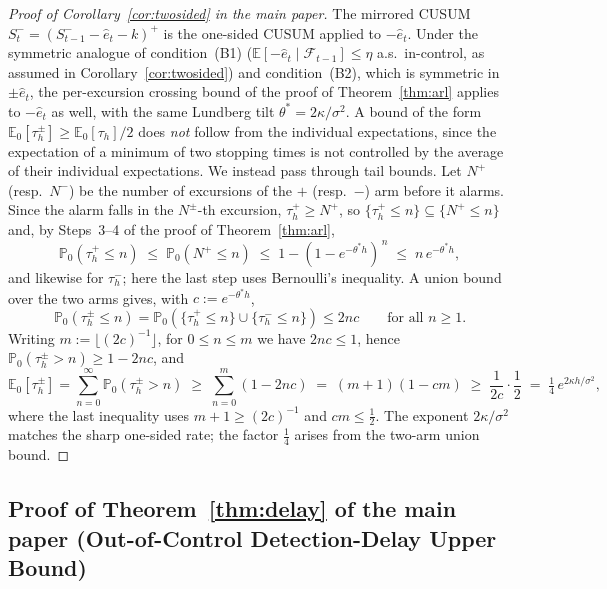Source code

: \documentclass[bj,authoryear]{imsart}
\theoremstyle{plain}
\theoremstyle{definition}
\newcommand{\E}{\mathbb{E}}
\newcommand{\Prob}{\mathbb{P}}
\newcommand{\F}{\mathcal{F}}
\newcommand{\given}{\mid}
\begin{document}
\begin{proof}[Proof of Corollary~\ref{cor:twosided} in the main paper]
  The mirrored CUSUM $S_t^- = (S_{t-1}^- - \hat e_t - k)^+$ is the one-sided
  CUSUM applied to $-\hat e_t$.  Under the symmetric analogue of
  condition~(B1) ($\E[-\hat e_t\given\F_{t-1}]\leq\eta$ a.s.\ in-control,
  as assumed in Corollary~\ref{cor:twosided})
  and condition~(B2), which is symmetric in $\pm\hat e_t$, the
  per-excursion crossing bound of the proof of Theorem~\ref{thm:arl}
  applies to $-\hat e_t$ as well, with the same Lundberg tilt
  $\theta^\ast=2\kappa/\sigma^2$.
  A bound of the form $\E_0[\tau_h^{\pm}]\geq\E_0[\tau_h]/2$ does \emph{not}
  follow from the individual expectations, since the expectation of a minimum
  of two stopping times is not controlled by the average of their individual
  expectations.  We instead pass through tail bounds.
  Let $N^+$ (resp.\ $N^-$) be the number of excursions of the $+$ (resp.\
  $-$) arm before it alarms.  Since the alarm falls in the $N^\pm$-th
  excursion, $\tau_h^+\geq N^+$, so $\{\tau_h^+\leq n\}\subseteq\{N^+\leq n\}$
  and, by Steps~3--4 of the proof of Theorem~\ref{thm:arl},
  \[
    \Prob_0(\tau_h^+\leq n)\;\leq\;\Prob_0(N^+\leq n)
      \;\leq\;1-(1-e^{-\theta^\ast h})^{\,n}\;\leq\;n\,e^{-\theta^\ast h},
  \]
  and likewise for $\tau_h^-$; here the last step uses Bernoulli's
  inequality.  A union bound over the two arms gives, with
  $c:=e^{-\theta^\ast h}$,
  \[
    \Prob_0(\tau_h^{\pm}\leq n)
    =\Prob_0(\{\tau_h^+\leq n\}\cup\{\tau_h^-\leq n\})
    \leq 2nc\qquad\text{for all }n\geq1.
  \]
  Writing $m:=\lfloor(2c)^{-1}\rfloor$, for $0\leq n\leq m$ we have
  $2nc\leq1$, hence $\Prob_0(\tau_h^{\pm}>n)\geq1-2nc$, and
  \[
    \E_0[\tau_h^{\pm}]=\sum_{n=0}^{\infty}\Prob_0(\tau_h^{\pm}>n)
      \;\geq\;\sum_{n=0}^{m}(1-2nc)
      \;=\;(m+1)(1-cm)
      \;\geq\;\frac{1}{2c}\cdot\frac12
      \;=\;\tfrac14\,e^{2\kappa h/\sigma^2},
  \]
  where the last inequality uses $m+1\geq(2c)^{-1}$ and $cm\leq\tfrac12$.
  The exponent $2\kappa/\sigma^2$ matches the sharp one-sided rate; the
  factor $\tfrac14$ arises from the two-arm union bound.
\end{proof}

\subsection{Proof of Theorem~\ref{thm:delay} of the main paper (Out-of-Control Detection-Delay Upper Bound)}
\label{app:proof-delay}
\end{document}
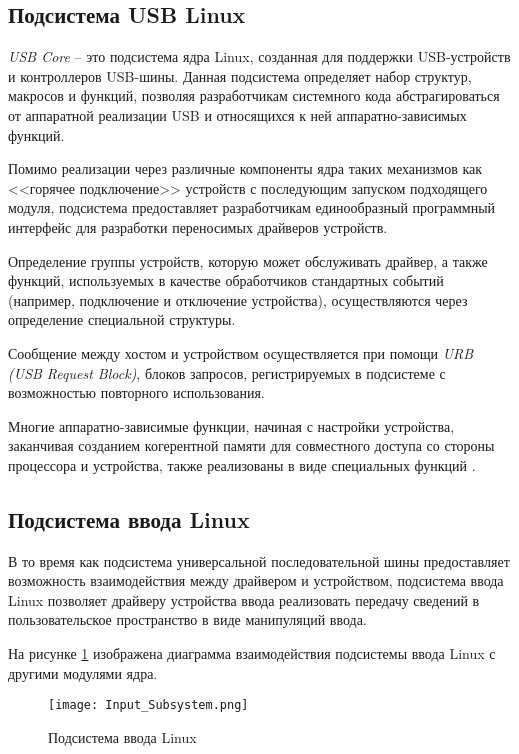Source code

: \subsection{Подсистема USB Linux}

\emph{USB Core} -- это подсистема ядра Linux, созданная для поддержки USB-устройств и контроллеров USB-шины. 
Данная подсистема определяет набор структур, макросов и функций, позволяя разработчикам системного кода абстрагироваться
от аппаратной реализации USB и относящихся к ней аппаратно-зависимых функций.

Помимо реализации через различные компоненты ядра таких механизмов как <<горячее подключение>> устройств с последующим
запуском подходящего модуля, подсистема предоставляет разработчикам единообразный программный интерфейс для разработки
переносимых драйверов устройств.

Определение группы устройств, которую может обслуживать драйвер, а также функций, используемых в качестве обработчиков
стандартных событий (например, подключение и отключение устройства), осуществляются через определение специальной
структуры.

Сообщение между хостом и устройством осуществляется при помощи \emph{URB (USB Request Block)}, блоков запросов,
регистрируемых в подсистеме с возможностью повторного использования.

Многие аппаратно-зависимые функции, начиная с настройки устройства, заканчивая созданием когерентной памяти 
для совместного доступа со стороны процессора и устройства, также реализованы в виде специальных функций \cite{usbapi}.

\subsection{Подсистема ввода Linux}

В то время как подсистема универсальной последовательной шины предоставляет возможность взаимодействия между драйвером и устройством,
подсистема ввода Linux позволяет драйверу устройства ввода реализовать передачу сведений в пользовательское пространство
в виде манипуляций ввода.

На рисунке \ref{input-core} изображена диаграмма взаимодействия подсистемы ввода Linux с другими модулями ядра.

\begin{figure}[H]
    \centering
    \texttt{[image: Input\_Subsystem.png]}
    \caption{Подсистема ввода Linux}
    \label{input-core}
\end{figure}


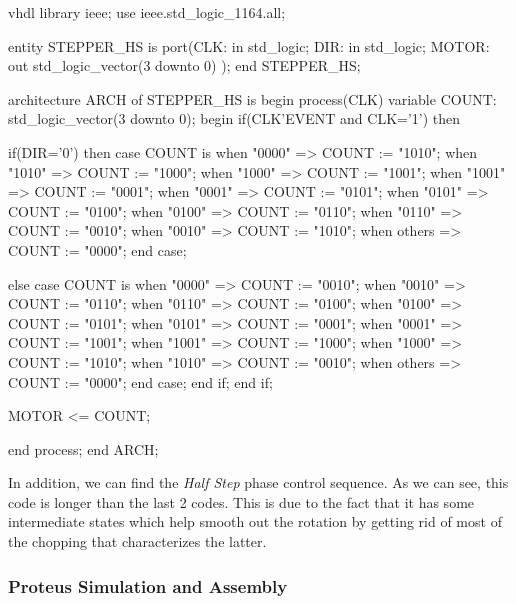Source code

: \begin{code}{vhdl}
library ieee;
use ieee.std_logic_1164.all;

entity STEPPER_HS is
  port(CLK: in std_logic;
       DIR: in std_logic;
       MOTOR: out std_logic_vector(3 downto 0)
       );
end STEPPER_HS;

architecture ARCH of STEPPER_HS is
  begin
    process(CLK)
      variable COUNT: std_logic_vector(3 downto 0);
        begin
          if(CLK'EVENT and CLK='1') then

            if(DIR='0') then
              case COUNT is
                when "0000" => COUNT := "1010";
                when "1010" => COUNT := "1000";
                when "1000" => COUNT := "1001";
                when "1001" => COUNT := "0001";
                when "0001" => COUNT := "0101";
                when "0101" => COUNT := "0100";
                when "0100" => COUNT := "0110";
                when "0110" => COUNT := "0010";
                when "0010" => COUNT := "1010";
                when others => COUNT := "0000";                            
            end case;
              
                else
                  case COUNT is
                    when "0000" => COUNT := "0010";
                    when "0010" => COUNT := "0110";
                    when "0110" => COUNT := "0100";
                    when "0100" => COUNT := "0101";
                    when "0101" => COUNT := "0001";
                    when "0001" => COUNT := "1001";
                    when "1001" => COUNT := "1000";
                    when "1000" => COUNT := "1010";
                    when "1010" => COUNT := "0010";
                    when others => COUNT := "0000";
                  end case;
            end if;
          end if;
        
          MOTOR <= COUNT;
          
    end process;
end ARCH;
\end{code}

In addition, we can find the \textit{Half Step} phase control sequence. As we can see, this code is longer than the last 2 codes. This is due to the fact that it has some intermediate states which help smooth out the rotation by getting rid of most of the chopping that characterizes the latter.


\subsubsection{Proteus Simulation and Assembly}

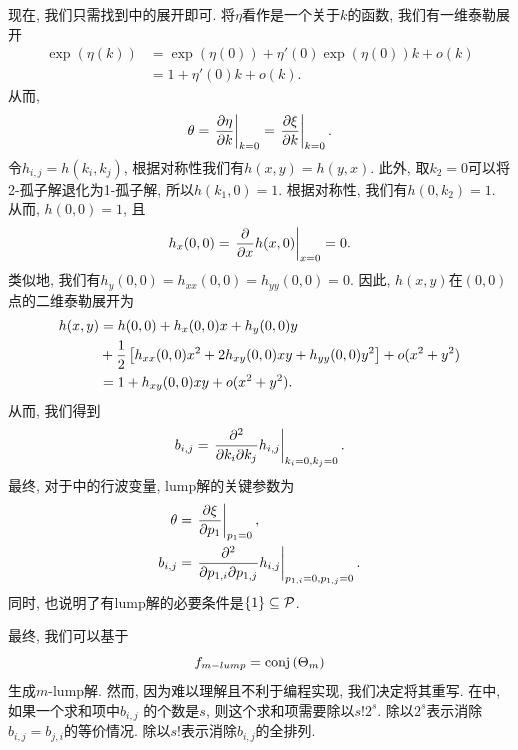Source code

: 现在, 我们只需找到中的展开即可. 将$\eta$看作是一个关于$k$的函数, 我们有一维泰勒展开  
\begin{equation}
\begin{split}
\exp(\eta(k))&=\exp(\eta(0))+\eta'(0)\exp(\eta(0))k+o(k)\\ 
&=1+\eta'(0)k+o(k). 
\end{split}
\end{equation}
从而, 
\begin{equation}
\theta=\left.{\frac{\partial \eta}{\partial k}}\right|_{k=0}=\left.{\frac{\partial \xi}{\partial k}}\right|_{k=0}.
\end{equation}
令$h_{i,j}=h(k_i,k_j)$, 根据对称性我们有$h(x,y)=h(y,x)$. 此外, 取$k_2=0$可以将2-孤子解退化为1-孤子解, 所以$h(k_1,0)=1$. 根据对称性, 我们有$h(0,k_2)=1$. 从而, $h(0,0)=1$, 且
\begin{equation}
    h_x(0,0)=\left.{\frac{\partial}{\partial x}h(x,0)}\right|_{x=0}=0.
\end{equation}
类似地, 我们有$h_y(0,0)=h_{xx}(0,0)=h_{yy}(0,0)=0$. 因此, $h(x,y)$在$(0,0)$点的二维泰勒展开为 
\begin{equation}
\begin{split}
h(x,y)&=h(0,0)+h_x(0,0)x+h_y(0,0)y \\ 
&+\frac{1}{2}\left[h_{xx}(0,0)x^2+2h_{xy}(0,0)xy+h_{yy}(0,0)y^2\right]+o(x^2+y^2) \\ 
&=1+h_{xy}(0,0)xy+o(x^2+y^2).
\end{split}
\end{equation}
从而, 我们得到
\begin{equation}
    b_{i,j}=\left.{\frac{\partial^2}{\partial k_i\partial k_j}h_{i,j}}\right|_{k_i=0,k_j=0}.
\end{equation}
最终, 对于中的行波变量, lump解的关键参数为
\begin{equation}
\begin{split}
    \theta &= \left.{\frac{\partial \xi}{\partial p_1}}\right|_{p_1=0}, \\
    b_{i,j}&= \left.{\frac{\partial^2}{\partial p_{1,i}\partial p_{1,j}}h_{i,j}}\right|_{p_{1,i}=0,p_{1,j}=0}.
\end{split} \label{p-lump}
\end{equation}
同时, 也说明了有lump解的必要条件是$\left\{1\right\}\subseteq \mathcal{P}$.

最终, 我们可以基于
\begin{equation}
    f_{m-lump}={\rm conj}\left(\Theta_m\right)
\end{equation}
生成$m$-lump解. 然而, 因为难以理解且不利于编程实现, 我们决定将其重写. 在中, 如果一个求和项中$b_{i,j}$ 的个数是$s$, 则这个求和项需要除以$s!2^s$. 除以$2^s$表示消除$b_{i,j}=b_{j,i}$的等价情况. 除以$s!$表示消除$b_{i,j}$的全排列.  

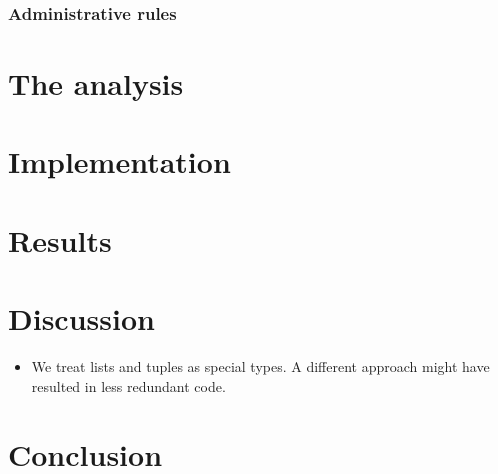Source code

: \documentclass[a4paper]{scrartcl}
\begin{document}
\subsubsection{Administrative rules}

\section{The analysis}

\section{Implementation}
\section{Results}
\section{Discussion}
\begin{itemize}
\item
    We treat lists and tuples as special types. A different approach might
    have resulted in less redundant code.
\end{itemize}

\section{Conclusion}
\end{document}
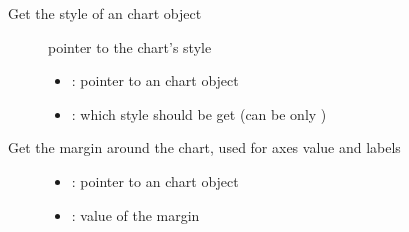 \documentclass[letterpaper,10pt,english]{sphinxmanual}
\begin{document}
\begin{fulllineitems}
\label{\detokenize{object-types/chart:_CPPv418lv_chart_get_stylePK8lv_obj_t16lv_chart_style_t}}%
\pysigstartmultiline
{}\label{\detokenize{object-types/chart:lv__chart_8h_1a05ba2905f74c2274dd94d54de036ceb5}}%
\pysigstopmultiline
Get the style of an chart object \begin{description}
\item[{}] \leavevmode
pointer to the chart’s style 

\item[{}] \leavevmode\begin{itemize}
\item {} 
: pointer to an chart object 

\item {} 
: which style should be get (can be only ) 

\end{itemize}

\end{description}


\end{fulllineitems}


\begin{fulllineitems}
\label{\detokenize{object-types/chart:_CPPv419lv_chart_get_marginP8lv_obj_t}}%
\pysigstartmultiline
{}\label{\detokenize{object-types/chart:lv__chart_8h_1a1c27ea39a6ecea417151b835877d7e17}}%
\pysigstopmultiline
Get the margin around the chart, used for axes value and labels \begin{description}
\item[{}] \leavevmode\begin{itemize}
\item {} 
: pointer to an chart object 

\item {} 
: value of the margin 

\end{itemize}

\end{description}


\end{fulllineitems}
\end{document}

- [Instructions to follow]:
Copy out all lines of the material above in which "subsubsection" occurs.

- [Finished task]:
\subsubsection{Proteus Simulation and Assembly}
\subsubsection{Administrative rules}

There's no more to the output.